Il
Milan ha sconfitto il Como per 3 a 1. I numeri parlano di un
punteggio che non ammette repliche, e di un successo netto. Ma il
racconto della partita merita un'altra lettura. Sul piano del gioco e
delle occasioni hanno stravinto i lariani. Maignan è stato
straordinario, bontà dei rossoneri schierare il miglior
portiere del Campionato. Rimane lo scontro tra due visioni
incompatibili, tra due allenatori che hanno pensieri completamente
divergenti: Allegri e Fabregas. L'italiano aveva dato, prima dello
scontro, del teorico al suo collega.
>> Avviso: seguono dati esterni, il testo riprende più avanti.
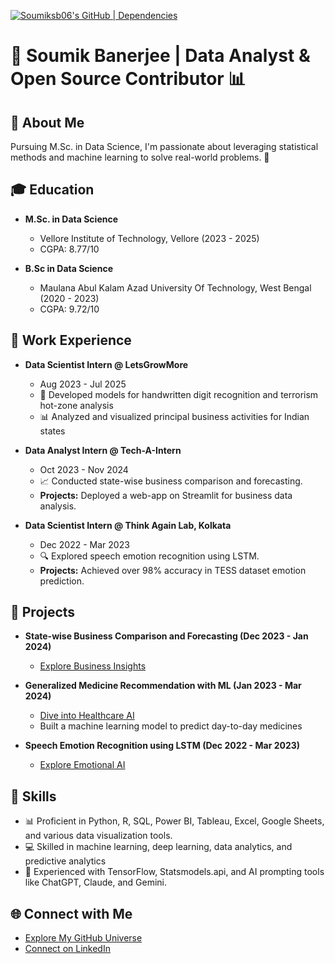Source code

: [![Soumiksb06's GitHub | Dependencies](https://stats.quine.sh/Soumiksb06/dependencies?theme=dark)](https://quine.sh?utm_source=widgets&utm_campaign=Soumiksb06)

# 🚀 Soumik Banerjee | Data Analyst & Open Source Contributor 📊

## 🌟 About Me
Pursuing M.Sc. in Data Science, I'm passionate about leveraging statistical methods and machine learning to solve real-world problems. 🚀

## 🎓 Education
- **M.Sc. in Data Science**
  - Vellore Institute of Technology, Vellore (2023 - 2025)
  - CGPA: 8.77/10
  
- **B.Sc in Data Science**
  - Maulana Abul Kalam Azad University Of Technology, West Bengal (2020 - 2023)
  - CGPA: 9.72/10

## 💼 Work Experience
- **Data Scientist Intern @ LetsGrowMore**
  - Aug 2023 - Jul 2025
  - 🤖 Developed models for handwritten digit recognition and terrorism hot-zone analysis
  - 📊 Analyzed and visualized principal business activities for Indian states

- **Data Analyst Intern @ Tech-A-Intern**
  - Oct 2023 - Nov 2024
  - 📈 Conducted state-wise business comparison and forecasting.
  - **Projects:** Deployed a web-app on Streamlit for business data analysis.

- **Data Scientist Intern @ Think Again Lab, Kolkata**
  - Dec 2022 - Mar 2023
  - 🔍 Explored speech emotion recognition using LSTM.
  - **Projects:** Achieved over 98% accuracy in TESS dataset emotion prediction.

## 🚀 Projects
- **State-wise Business Comparison and Forecasting (Dec 2023 - Jan 2024)**
  - [Explore Business Insights](https://github.com/Soumiksb06/Business-Comparison-and-Forecasting)

- **Generalized Medicine Recommendation with ML (Jan 2023 - Mar 2024)**
  - [Dive into Healthcare AI](https://github.com/Soumiksb06/Generalized-Medicine-Recommendation)
  - Built a machine learning model to predict day-to-day medicines

- **Speech Emotion Recognition using LSTM (Dec 2022 - Mar 2023)**
  - [Explore Emotional AI](https://github.com/Soumiksb06/Speech-Emotion-Recognition)

## 🚀 Skills
- 📊 Proficient in Python, R, SQL, Power BI, Tableau, Excel, Google Sheets, and various data visualization tools.
- 💻 Skilled in machine learning, deep learning, data analytics, and predictive analytics
- 🚀 Experienced with TensorFlow, Statsmodels.api, and AI prompting tools like ChatGPT, Claude, and Gemini.

## 🌐 Connect with Me
- [Explore My GitHub Universe](https://github.com/Soumiksb06)
- [Connect on LinkedIn](https://www.linkedin.com/in/soumikbsb6)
E lo spagnolo, dopo la
sconfitta, ha chiosato: “È finita 1-3, il risultatismo che
piace tanto qua”. Il Como dei 700 passaggi è stato infilato
dal Milan dei 200 passaggi. Il milanismo ha abiurato “il bel
giuoco” di berlusconiana memoria. Il Diavolo gode di un potente
supporto mediatico, e la nuova filosofia è stata abbracciata con
trasporto e viene legittimata. Il calcio, com'è noto, è materia
opinabile, ergo: alibi e ragione si confondono. Il resto è affidato
al campo, che emetterà il suo verdetto, la classifica finale, nel
lungo periodo, farà giustizia. Forse. Dipende anche da Eupalla.